PROBLEM TO WORK ON:
Only one stretch of the records below should be repeated. It starts with the line containing "appium:allowDelayAdb | Being" and goes on through the line containing "appium:avdArgs | Either", exactly as written.

___

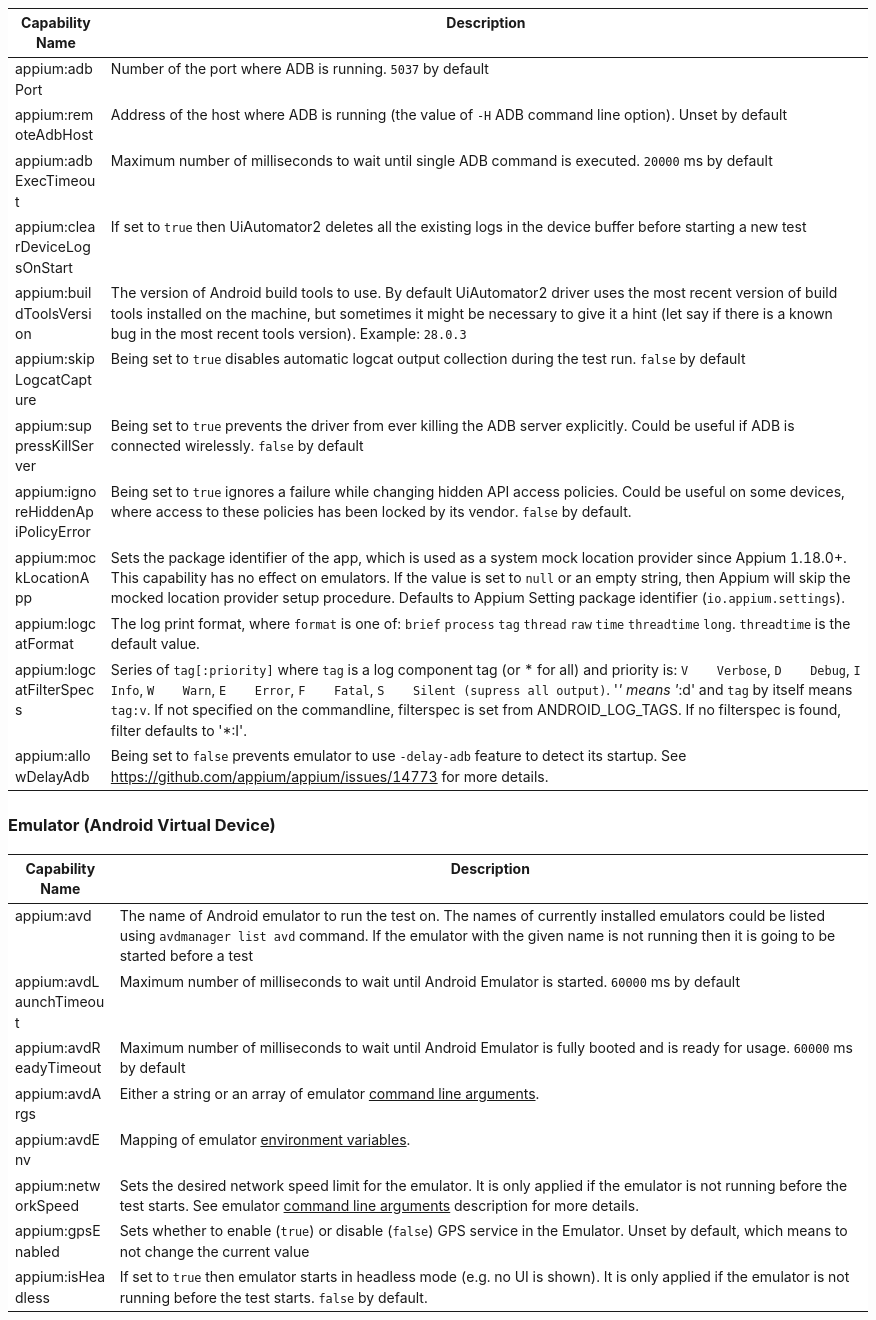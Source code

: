 Capability Name | Description  
--- | ---  
appium:adbPort | Number of the port where ADB is running. `5037` by default  
appium:remoteAdbHost | Address of the host where ADB is running (the value of `-H` ADB command line option). Unset by default  
appium:adbExecTimeout | Maximum number of milliseconds to wait until single ADB command is executed. `20000` ms by default  
appium:clearDeviceLogsOnStart | If set to `true` then UiAutomator2 deletes all the existing logs in the device buffer before starting a new test  
appium:buildToolsVersion | The version of Android build tools to use. By default UiAutomator2 driver uses the most recent version of build tools installed on the machine, but sometimes it might be necessary to give it a hint (let say if there is a known bug in the most recent tools version). Example: `28.0.3`  
appium:skipLogcatCapture | Being set to `true` disables automatic logcat output collection during the test run. `false` by default  
appium:suppressKillServer | Being set to `true` prevents the driver from ever killing the ADB server explicitly. Could be useful if ADB is connected wirelessly. `false` by default  
appium:ignoreHiddenApiPolicyError | Being set to `true` ignores a failure while changing hidden API access policies. Could be useful on some devices, where access to these policies has been locked by its vendor. `false` by default.  
appium:mockLocationApp | Sets the package identifier of the app, which is used as a system mock location provider since Appium 1.18.0+. This capability has no effect on emulators. If the value is set to `null` or an empty string, then Appium will skip the mocked location provider setup procedure. Defaults to Appium Setting package identifier (`io.appium.settings`).  
appium:logcatFormat | The log print format, where `format` is one of: `brief` `process` `tag` `thread` `raw` `time` `threadtime` `long`. `threadtime` is the default value.  
appium:logcatFilterSpecs | Series of `tag[:priority]` where `tag` is a log component tag (or * for all) and priority is: `V    Verbose`, `D    Debug`, `I    Info`, `W    Warn`, `E    Error`, `F    Fatal`, `S    Silent (supress all output)`. '*' means '*:d' and `tag` by itself means `tag:v`. If not specified on the commandline, filterspec is set from ANDROID_LOG_TAGS. If no filterspec is found, filter defaults to '*:I'.  
appium:allowDelayAdb | Being set to `false` prevents emulator to use `-delay-adb` feature to detect its startup. See https://github.com/appium/appium/issues/14773 for more details.  
  
### Emulator (Android Virtual Device)  
  
Capability Name | Description  
--- | ---  
appium:avd | The name of Android emulator to run the test on. The names of currently installed emulators could be listed using `avdmanager list avd` command. If the emulator with the given name is not running then it is going to be started before a test  
appium:avdLaunchTimeout | Maximum number of milliseconds to wait until Android Emulator is started. `60000` ms by default  
appium:avdReadyTimeout | Maximum number of milliseconds to wait until Android Emulator is fully booted and is ready for usage. `60000` ms by default  
appium:avdArgs | Either a string or an array of emulator [command line arguments](https://developer.android.com/studio/run/emulator-commandline).  
appium:avdEnv | Mapping of emulator [environment variables](https://developer.android.com/studio/command-line/variables).  
appium:networkSpeed | Sets the desired network speed limit for the emulator. It is only applied if the emulator is not running before the test starts. See emulator [command line arguments](https://developer.android.com/studio/run/emulator-commandline) description for more details.  
appium:gpsEnabled | Sets whether to enable (`true`) or disable (`false`) GPS service in the Emulator. Unset by default, which means to not change the current value  
appium:isHeadless | If set to `true` then emulator starts in headless mode (e.g. no UI is shown). It is only applied if the emulator is not running before the test starts. `false` by default.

___

EXERCISE RESULT:
appium:allowDelayAdb | Being set to `false` prevents emulator to use `-delay-adb` feature to detect its startup. See https://github.com/appium/appium/issues/14773 for more details.  
  
### Emulator (Android Virtual Device)  
  
Capability Name | Description  
--- | ---  
appium:avd | The name of Android emulator to run the test on. The names of currently installed emulators could be listed using `avdmanager list avd` command. If the emulator with the given name is not running then it is going to be started before a test  
appium:avdLaunchTimeout | Maximum number of milliseconds to wait until Android Emulator is started. `60000` ms by default  
appium:avdReadyTimeout | Maximum number of milliseconds to wait until Android Emulator is fully booted and is ready for usage. `60000` ms by default  
appium:avdArgs | Either a string or an array of emulator [command line arguments](https://developer.android.com/studio/run/emulator-commandline).  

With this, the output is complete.